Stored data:
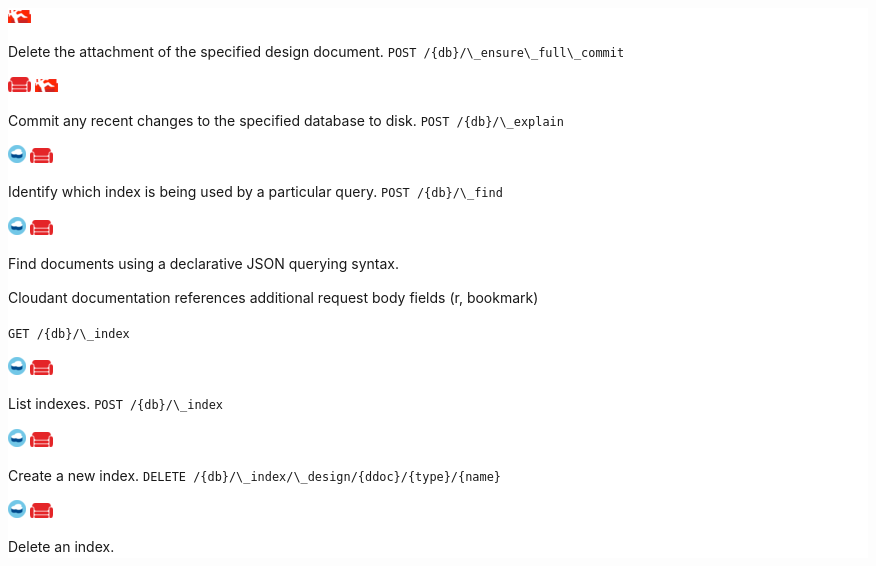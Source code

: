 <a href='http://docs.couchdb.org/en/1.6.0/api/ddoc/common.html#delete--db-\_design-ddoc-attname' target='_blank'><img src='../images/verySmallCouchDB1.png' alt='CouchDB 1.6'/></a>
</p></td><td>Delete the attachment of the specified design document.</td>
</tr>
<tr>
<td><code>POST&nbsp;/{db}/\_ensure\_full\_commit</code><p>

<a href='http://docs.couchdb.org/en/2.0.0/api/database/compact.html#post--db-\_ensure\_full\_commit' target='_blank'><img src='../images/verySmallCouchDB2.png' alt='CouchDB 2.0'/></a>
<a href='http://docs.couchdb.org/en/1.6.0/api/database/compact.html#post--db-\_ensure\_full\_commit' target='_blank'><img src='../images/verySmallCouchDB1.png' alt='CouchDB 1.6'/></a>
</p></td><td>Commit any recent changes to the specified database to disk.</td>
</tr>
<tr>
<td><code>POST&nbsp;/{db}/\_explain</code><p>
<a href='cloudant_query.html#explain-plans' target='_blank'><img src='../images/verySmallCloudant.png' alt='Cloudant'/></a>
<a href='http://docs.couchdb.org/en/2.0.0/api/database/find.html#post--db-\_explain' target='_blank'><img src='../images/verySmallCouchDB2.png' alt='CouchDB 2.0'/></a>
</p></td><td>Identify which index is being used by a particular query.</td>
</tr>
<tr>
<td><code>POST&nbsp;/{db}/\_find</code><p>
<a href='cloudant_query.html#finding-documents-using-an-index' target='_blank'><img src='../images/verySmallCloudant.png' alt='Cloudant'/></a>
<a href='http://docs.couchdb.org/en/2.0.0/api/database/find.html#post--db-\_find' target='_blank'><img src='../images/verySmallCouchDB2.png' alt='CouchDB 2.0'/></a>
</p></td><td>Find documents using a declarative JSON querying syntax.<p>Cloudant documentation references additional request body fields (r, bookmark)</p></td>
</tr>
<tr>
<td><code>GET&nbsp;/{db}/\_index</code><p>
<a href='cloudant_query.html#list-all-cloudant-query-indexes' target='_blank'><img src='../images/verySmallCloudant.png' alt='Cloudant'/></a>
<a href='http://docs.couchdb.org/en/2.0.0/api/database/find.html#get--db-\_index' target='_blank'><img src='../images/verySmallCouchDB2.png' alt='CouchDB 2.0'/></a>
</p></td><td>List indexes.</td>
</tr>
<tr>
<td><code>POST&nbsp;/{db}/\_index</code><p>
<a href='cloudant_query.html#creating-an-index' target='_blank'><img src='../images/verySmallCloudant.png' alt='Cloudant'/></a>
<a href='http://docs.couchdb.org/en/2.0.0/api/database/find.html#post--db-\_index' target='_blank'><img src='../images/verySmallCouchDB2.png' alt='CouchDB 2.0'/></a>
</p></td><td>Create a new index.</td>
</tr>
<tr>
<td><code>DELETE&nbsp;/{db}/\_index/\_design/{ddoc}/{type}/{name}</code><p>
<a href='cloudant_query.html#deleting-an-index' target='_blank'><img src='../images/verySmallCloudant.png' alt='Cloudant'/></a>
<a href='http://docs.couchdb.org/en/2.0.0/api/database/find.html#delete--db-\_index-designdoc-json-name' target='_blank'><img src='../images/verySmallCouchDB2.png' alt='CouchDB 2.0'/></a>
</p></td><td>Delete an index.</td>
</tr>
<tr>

--

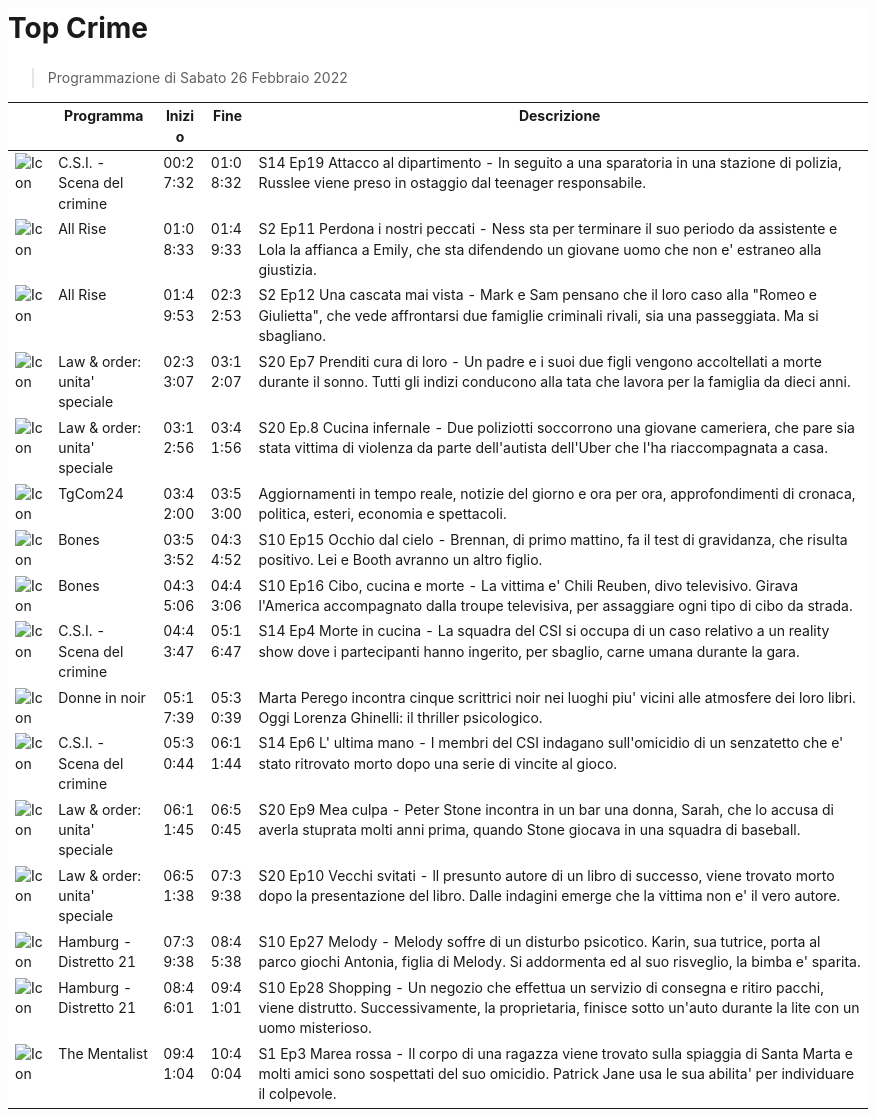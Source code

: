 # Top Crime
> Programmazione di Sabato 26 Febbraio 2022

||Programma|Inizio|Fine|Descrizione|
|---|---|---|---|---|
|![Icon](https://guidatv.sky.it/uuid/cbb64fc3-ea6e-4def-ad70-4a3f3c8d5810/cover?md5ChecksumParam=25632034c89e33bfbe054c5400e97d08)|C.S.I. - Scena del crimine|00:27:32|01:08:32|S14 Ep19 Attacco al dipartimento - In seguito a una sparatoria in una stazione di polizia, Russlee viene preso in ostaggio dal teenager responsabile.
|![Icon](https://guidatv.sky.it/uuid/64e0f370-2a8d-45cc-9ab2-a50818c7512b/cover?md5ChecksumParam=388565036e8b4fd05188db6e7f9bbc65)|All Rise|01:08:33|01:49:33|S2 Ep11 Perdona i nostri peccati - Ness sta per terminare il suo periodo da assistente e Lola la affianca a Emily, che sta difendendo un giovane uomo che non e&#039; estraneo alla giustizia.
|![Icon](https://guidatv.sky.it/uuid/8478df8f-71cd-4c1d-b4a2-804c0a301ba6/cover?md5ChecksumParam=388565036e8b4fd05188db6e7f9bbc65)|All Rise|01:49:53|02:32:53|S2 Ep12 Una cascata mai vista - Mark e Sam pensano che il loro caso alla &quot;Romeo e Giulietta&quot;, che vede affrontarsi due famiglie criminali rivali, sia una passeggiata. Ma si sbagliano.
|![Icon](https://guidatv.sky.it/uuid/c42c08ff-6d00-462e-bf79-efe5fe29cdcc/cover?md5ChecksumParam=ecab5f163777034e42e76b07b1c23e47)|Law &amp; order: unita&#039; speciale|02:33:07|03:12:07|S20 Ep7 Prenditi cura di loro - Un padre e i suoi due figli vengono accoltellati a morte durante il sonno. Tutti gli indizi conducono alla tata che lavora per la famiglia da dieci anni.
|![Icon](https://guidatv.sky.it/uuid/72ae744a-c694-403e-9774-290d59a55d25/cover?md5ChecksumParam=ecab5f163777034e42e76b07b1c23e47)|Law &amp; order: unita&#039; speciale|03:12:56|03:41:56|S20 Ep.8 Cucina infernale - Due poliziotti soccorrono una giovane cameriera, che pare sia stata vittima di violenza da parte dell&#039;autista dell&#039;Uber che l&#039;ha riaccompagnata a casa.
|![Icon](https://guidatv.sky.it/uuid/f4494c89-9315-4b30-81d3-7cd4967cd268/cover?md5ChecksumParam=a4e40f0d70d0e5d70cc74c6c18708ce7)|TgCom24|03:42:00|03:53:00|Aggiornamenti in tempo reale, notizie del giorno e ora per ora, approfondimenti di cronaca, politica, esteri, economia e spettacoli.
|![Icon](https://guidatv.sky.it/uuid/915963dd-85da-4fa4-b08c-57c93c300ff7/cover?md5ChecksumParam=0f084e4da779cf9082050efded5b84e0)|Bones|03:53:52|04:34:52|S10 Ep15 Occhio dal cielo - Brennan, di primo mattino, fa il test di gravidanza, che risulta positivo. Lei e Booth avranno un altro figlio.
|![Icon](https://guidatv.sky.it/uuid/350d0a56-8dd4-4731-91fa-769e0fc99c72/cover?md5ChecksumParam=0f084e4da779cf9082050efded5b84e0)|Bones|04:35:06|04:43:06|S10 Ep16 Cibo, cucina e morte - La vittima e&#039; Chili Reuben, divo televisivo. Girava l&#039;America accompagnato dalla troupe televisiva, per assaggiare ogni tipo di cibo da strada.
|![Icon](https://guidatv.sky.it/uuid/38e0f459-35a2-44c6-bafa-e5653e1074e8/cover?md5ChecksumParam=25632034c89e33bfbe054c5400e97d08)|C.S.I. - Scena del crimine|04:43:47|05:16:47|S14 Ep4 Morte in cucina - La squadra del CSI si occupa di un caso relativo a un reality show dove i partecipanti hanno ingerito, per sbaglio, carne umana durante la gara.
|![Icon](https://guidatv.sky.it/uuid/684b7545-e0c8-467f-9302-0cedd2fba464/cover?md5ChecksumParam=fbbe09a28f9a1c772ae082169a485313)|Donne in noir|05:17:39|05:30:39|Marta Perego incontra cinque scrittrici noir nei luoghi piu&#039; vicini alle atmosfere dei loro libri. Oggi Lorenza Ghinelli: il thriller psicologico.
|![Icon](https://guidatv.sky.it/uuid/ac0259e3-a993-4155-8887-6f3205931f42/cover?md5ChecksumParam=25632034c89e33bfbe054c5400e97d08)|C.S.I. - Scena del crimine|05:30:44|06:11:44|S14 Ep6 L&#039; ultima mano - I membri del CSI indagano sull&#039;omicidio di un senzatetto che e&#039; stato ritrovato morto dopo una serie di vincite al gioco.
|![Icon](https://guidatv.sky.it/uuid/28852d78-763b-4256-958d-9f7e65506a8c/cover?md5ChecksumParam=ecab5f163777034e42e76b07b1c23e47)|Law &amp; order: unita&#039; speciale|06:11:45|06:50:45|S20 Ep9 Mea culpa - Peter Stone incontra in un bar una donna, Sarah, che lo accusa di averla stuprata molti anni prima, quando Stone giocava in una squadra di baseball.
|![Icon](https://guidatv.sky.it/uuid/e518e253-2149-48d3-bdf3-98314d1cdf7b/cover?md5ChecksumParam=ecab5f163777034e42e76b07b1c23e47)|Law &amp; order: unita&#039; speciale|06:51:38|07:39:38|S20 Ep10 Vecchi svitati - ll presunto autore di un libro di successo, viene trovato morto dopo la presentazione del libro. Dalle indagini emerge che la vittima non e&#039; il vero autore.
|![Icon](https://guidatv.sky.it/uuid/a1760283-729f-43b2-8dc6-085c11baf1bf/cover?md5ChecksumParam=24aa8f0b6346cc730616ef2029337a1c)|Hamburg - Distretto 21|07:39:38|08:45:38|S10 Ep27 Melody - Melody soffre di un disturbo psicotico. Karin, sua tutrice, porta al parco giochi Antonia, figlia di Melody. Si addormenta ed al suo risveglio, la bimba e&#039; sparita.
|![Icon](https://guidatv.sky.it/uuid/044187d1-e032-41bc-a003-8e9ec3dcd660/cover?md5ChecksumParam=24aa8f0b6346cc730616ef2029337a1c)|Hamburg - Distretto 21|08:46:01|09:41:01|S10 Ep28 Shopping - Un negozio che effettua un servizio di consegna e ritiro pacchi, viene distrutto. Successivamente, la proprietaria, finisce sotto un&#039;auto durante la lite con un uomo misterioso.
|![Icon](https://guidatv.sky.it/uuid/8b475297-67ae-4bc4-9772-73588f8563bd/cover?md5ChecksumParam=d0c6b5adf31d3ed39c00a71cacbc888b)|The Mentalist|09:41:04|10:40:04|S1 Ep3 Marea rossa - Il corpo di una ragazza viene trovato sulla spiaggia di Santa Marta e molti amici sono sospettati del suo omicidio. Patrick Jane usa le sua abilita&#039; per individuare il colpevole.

* **YOUR TASK**: Where a line in the records above contains the word "using", copy that line.

* **FINISHED EXERCISE**:
<a href='cloudant_query.html#finding-documents-using-an-index' target='_blank'><img src='../images/verySmallCloudant.png' alt='Cloudant'/></a>
</p></td><td>Find documents using a declarative JSON querying syntax.<p>Cloudant documentation references additional request body fields (r, bookmark)</p></td>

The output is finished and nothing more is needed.